COLASANTI, Marina. Minha guerra alheia. Rio de Janeiro: Record, 2010. 286 p. Resenha de: ABRANTES, Alômia. “O mosaico falhado de memória”: composições da infância e da guerra. sÆculum REVISTA DE HISTÓRIA, João Pessoa, [23] jul./dez. 2010

No fluxo da produção de biografias e autobiografias lançadas no Brasil, Marina Colasanti, conhecida e premiada escritora, surpreende-nos com um livro de memórias sobre a sua infância vivida em meio a conflitos bélicos, em especial, no cenário italiano da II Guerra Mundial.

Poderíamos apressadamente pensar que trata-se de mais um trabalho de memória sobre um conflito reiteradamente narrado por tantos escritores, inspirador de tantas obras literárias e cinematográficas, mas “Minha Guerra Alheia”, além da marca sensível comum à escrita da autora, insinua um fazer escriturístico que ressoa nas inquietações de quem se debruça sobre a reflexão acerca da produção da memória, da escrita de si, e da relação destas com a história.

Antes, porém, de tocar a estas questões, vale pontuar rapidamente o que de mais comum sabemos sobre Marina Colasanti: nascida na África, de descendência italiana, veio ainda menina morar no Brasil, em 1948, radicando-se no Rio de Janeiro.

Trabalhou por vários anos no Jornal do Brasil e tornou-se uma cronista importante em revistas voltadas para o público feminino, como Nova e Cláudia. Exerceu funções de redatora, editora e também apresentadora em programas televisivos. Publicou dezenas de livros, de diferentes gêneros literários, com destaque para a produção infanto-juvenil. Nesta, marca presença com contos que brincam com o maravilhoso universo dos contos de fadas, onde figuras femininas complexas e fortes atualizam conteúdos existenciais e transgridem rotas traçadas pelos discursos normativos das relações de gênero. Tal marca, presente em toda sua obra, tem tornado a sua escrita e aos seus livros, objetos frequentes de estudos acadêmicos ligados às questões da literatura, história das mulheres e de gênero2. Também pintora, com formação em Belas Artes, ilustra vários dos seus livros.

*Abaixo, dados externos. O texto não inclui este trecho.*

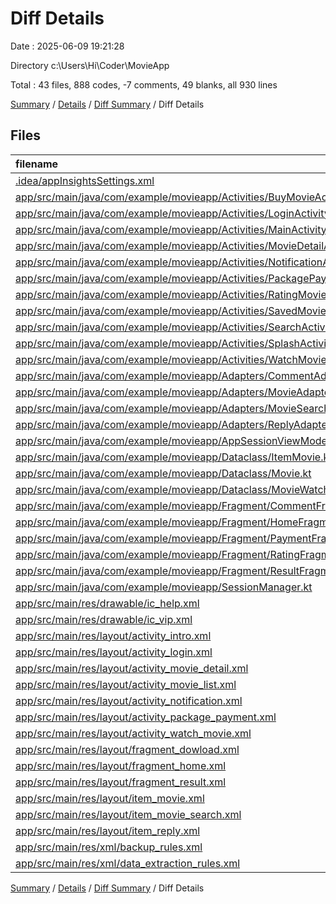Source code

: # Diff Details

Date : 2025-06-09 19:21:28

Directory c:\\Users\\Hi\\Coder\\MovieApp

Total : 43 files,  888 codes, -7 comments, 49 blanks, all 930 lines

[Summary](results.md) / [Details](details.md) / [Diff Summary](diff.md) / Diff Details

## Files
| filename | language | code | comment | blank | total |
| :--- | :--- | ---: | ---: | ---: | ---: |
| [.idea/appInsightsSettings.xml](/.idea/appInsightsSettings.xml) | XML | 14 | 0 | 0 | 14 |
| [app/src/main/java/com/example/movieapp/Activities/BuyMovieActivity.kt](/app/src/main/java/com/example/movieapp/Activities/BuyMovieActivity.kt) | Kotlin | 4 | 0 | 2 | 6 |
| [app/src/main/java/com/example/movieapp/Activities/LoginActivity.kt](/app/src/main/java/com/example/movieapp/Activities/LoginActivity.kt) | Kotlin | 24 | 0 | 0 | 24 |
| [app/src/main/java/com/example/movieapp/Activities/MainActivity.kt](/app/src/main/java/com/example/movieapp/Activities/MainActivity.kt) | Kotlin | 8 | 0 | 1 | 9 |
| [app/src/main/java/com/example/movieapp/Activities/MovieDetailActivity.kt](/app/src/main/java/com/example/movieapp/Activities/MovieDetailActivity.kt) | Kotlin | 74 | 0 | 3 | 77 |
| [app/src/main/java/com/example/movieapp/Activities/NotificationActivity.kt](/app/src/main/java/com/example/movieapp/Activities/NotificationActivity.kt) | Kotlin | 18 | 0 | 1 | 19 |
| [app/src/main/java/com/example/movieapp/Activities/PackagePaymentActivity.kt](/app/src/main/java/com/example/movieapp/Activities/PackagePaymentActivity.kt) | Kotlin | 11 | 0 | 2 | 13 |
| [app/src/main/java/com/example/movieapp/Activities/RatingMovieListActivity.kt](/app/src/main/java/com/example/movieapp/Activities/RatingMovieListActivity.kt) | Kotlin | 19 | 0 | 0 | 19 |
| [app/src/main/java/com/example/movieapp/Activities/SavedMovieListActivity.kt](/app/src/main/java/com/example/movieapp/Activities/SavedMovieListActivity.kt) | Kotlin | 19 | 0 | 0 | 19 |
| [app/src/main/java/com/example/movieapp/Activities/SearchActivity.kt](/app/src/main/java/com/example/movieapp/Activities/SearchActivity.kt) | Kotlin | 31 | 0 | 2 | 33 |
| [app/src/main/java/com/example/movieapp/Activities/SplashActivity.kt](/app/src/main/java/com/example/movieapp/Activities/SplashActivity.kt) | Kotlin | 3 | 0 | 0 | 3 |
| [app/src/main/java/com/example/movieapp/Activities/WatchMovieActivity.kt](/app/src/main/java/com/example/movieapp/Activities/WatchMovieActivity.kt) | Kotlin | 143 | 2 | 5 | 150 |
| [app/src/main/java/com/example/movieapp/Adapters/CommentAdapter.kt](/app/src/main/java/com/example/movieapp/Adapters/CommentAdapter.kt) | Kotlin | 25 | 1 | 0 | 26 |
| [app/src/main/java/com/example/movieapp/Adapters/MovieAdapter.kt](/app/src/main/java/com/example/movieapp/Adapters/MovieAdapter.kt) | Kotlin | 2 | 0 | -1 | 1 |
| [app/src/main/java/com/example/movieapp/Adapters/MovieSearchAdapter.kt](/app/src/main/java/com/example/movieapp/Adapters/MovieSearchAdapter.kt) | Kotlin | 2 | 0 | 0 | 2 |
| [app/src/main/java/com/example/movieapp/Adapters/ReplyAdapter.kt](/app/src/main/java/com/example/movieapp/Adapters/ReplyAdapter.kt) | Kotlin | -1 | 0 | 0 | -1 |
| [app/src/main/java/com/example/movieapp/AppSessionViewModel.kt](/app/src/main/java/com/example/movieapp/AppSessionViewModel.kt) | Kotlin | 32 | 0 | 2 | 34 |
| [app/src/main/java/com/example/movieapp/Dataclass/ItemMovie.kt](/app/src/main/java/com/example/movieapp/Dataclass/ItemMovie.kt) | Kotlin | 1 | 0 | 0 | 1 |
| [app/src/main/java/com/example/movieapp/Dataclass/Movie.kt](/app/src/main/java/com/example/movieapp/Dataclass/Movie.kt) | Kotlin | 2 | 0 | 0 | 2 |
| [app/src/main/java/com/example/movieapp/Dataclass/MovieWatching.kt](/app/src/main/java/com/example/movieapp/Dataclass/MovieWatching.kt) | Kotlin | 1 | 0 | 0 | 1 |
| [app/src/main/java/com/example/movieapp/Fragment/CommentFragment.kt](/app/src/main/java/com/example/movieapp/Fragment/CommentFragment.kt) | Kotlin | 29 | 1 | 2 | 32 |
| [app/src/main/java/com/example/movieapp/Fragment/HomeFragment.kt](/app/src/main/java/com/example/movieapp/Fragment/HomeFragment.kt) | Kotlin | 144 | -8 | -3 | 133 |
| [app/src/main/java/com/example/movieapp/Fragment/PaymentFragment.kt](/app/src/main/java/com/example/movieapp/Fragment/PaymentFragment.kt) | Kotlin | 1 | 0 | 0 | 1 |
| [app/src/main/java/com/example/movieapp/Fragment/RatingFragment.kt](/app/src/main/java/com/example/movieapp/Fragment/RatingFragment.kt) | Kotlin | 28 | 1 | 3 | 32 |
| [app/src/main/java/com/example/movieapp/Fragment/ResultFragment.kt](/app/src/main/java/com/example/movieapp/Fragment/ResultFragment.kt) | Kotlin | 13 | 0 | 2 | 15 |
| [app/src/main/java/com/example/movieapp/SessionManager.kt](/app/src/main/java/com/example/movieapp/SessionManager.kt) | Kotlin | 2 | 0 | 2 | 4 |
| [app/src/main/res/drawable/ic\_help.xml](/app/src/main/res/drawable/ic_help.xml) | XML | 9 | 0 | 1 | 10 |
| [app/src/main/res/drawable/ic\_vip.xml](/app/src/main/res/drawable/ic_vip.xml) | XML | 9 | 0 | 1 | 10 |
| [app/src/main/res/layout/activity\_intro.xml](/app/src/main/res/layout/activity_intro.xml) | XML | 0 | 0 | -3 | -3 |
| [app/src/main/res/layout/activity\_login.xml](/app/src/main/res/layout/activity_login.xml) | XML | 44 | 3 | 8 | 55 |
| [app/src/main/res/layout/activity\_movie\_detail.xml](/app/src/main/res/layout/activity_movie_detail.xml) | XML | 24 | 0 | 4 | 28 |
| [app/src/main/res/layout/activity\_movie\_list.xml](/app/src/main/res/layout/activity_movie_list.xml) | XML | 22 | 0 | 1 | 23 |
| [app/src/main/res/layout/activity\_notification.xml](/app/src/main/res/layout/activity_notification.xml) | XML | 12 | 0 | 0 | 12 |
| [app/src/main/res/layout/activity\_package\_payment.xml](/app/src/main/res/layout/activity_package_payment.xml) | XML | 3 | 4 | 0 | 7 |
| [app/src/main/res/layout/activity\_watch\_movie.xml](/app/src/main/res/layout/activity_watch_movie.xml) | XML | 11 | 0 | 1 | 12 |
| [app/src/main/res/layout/fragment\_dowload.xml](/app/src/main/res/layout/fragment_dowload.xml) | XML | 10 | 0 | 1 | 11 |
| [app/src/main/res/layout/fragment\_home.xml](/app/src/main/res/layout/fragment_home.xml) | XML | 19 | 0 | 2 | 21 |
| [app/src/main/res/layout/fragment\_result.xml](/app/src/main/res/layout/fragment_result.xml) | XML | 16 | 0 | 2 | 18 |
| [app/src/main/res/layout/item\_movie.xml](/app/src/main/res/layout/item_movie.xml) | XML | 34 | -1 | 4 | 37 |
| [app/src/main/res/layout/item\_movie\_search.xml](/app/src/main/res/layout/item_movie_search.xml) | XML | 31 | 0 | 6 | 37 |
| [app/src/main/res/layout/item\_reply.xml](/app/src/main/res/layout/item_reply.xml) | XML | -15 | 0 | -2 | -17 |
| [app/src/main/res/xml/backup\_rules.xml](/app/src/main/res/xml/backup_rules.xml) | XML | 6 | -6 | 0 | 0 |
| [app/src/main/res/xml/data\_extraction\_rules.xml](/app/src/main/res/xml/data_extraction_rules.xml) | XML | 4 | -4 | 0 | 0 |

[Summary](results.md) / [Details](details.md) / [Diff Summary](diff.md) / Diff Details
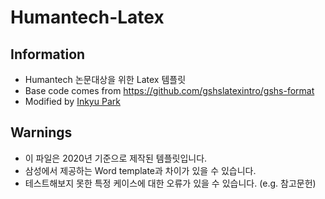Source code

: # Humantech-Latex

## Information

- Humantech 논문대상을 위한 Latex 템플릿
- Base code comes from <https://github.com/gshslatexintro/gshs-format>
- Modified by [Inkyu Park](https://github.com/yunik1004)

## Warnings

- 이 파일은 2020년 기준으로 제작된 템플릿입니다.
- 삼성에서 제공하는 Word template과 차이가 있을 수 있습니다.
- 테스트해보지 못한 특정 케이스에 대한 오류가 있을 수 있습니다. (e.g. 참고문헌)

Premiada no jornalismo e na literatura, Marina Colasanti foi agraciada com o prêmio Jabuti, da Câmara Brasileira do Livro, por Entre a Espada e a Rosa (Infanto ou Juvenil/ 1993), Rota de Colisão (poesia/ 1994), Ana Z Aonde vai você? (Infanto ou Juvenil/ 1994), Eu sei, mas não devia (Crônicas/ 1997) e Passageira em Trânsito (Poesia/ 2010), além de somar vários outros prêmios nacionais e internacionais. É casada com Affonso Romano de Sant’Anna, também reconhecido escritor brasileiro3.

Com esta vasta trajetória, de pronto já se instiga a curiosidade sobre a sua vida.

Mas, decerto, apenas pelo envolvimento com o universo literário de Colasanti, o(a) leitor(a) não desconfie das imagens surpreendentes das lembranças de uma infância, vivida em um contexto de uma grande guerra, mas que, para além de bombardeios, armas e escassez, (re)constrói lugares em ricos detalhes, que tecem as relações familiares, os afetos, a criatividade e a delicadeza presentes nas experiências de uma menina, que se questiona sobre o seu pertencer a um lugar, a um tempo, a conflitos que, embora tão eloquentes, parecem-lhes alheios.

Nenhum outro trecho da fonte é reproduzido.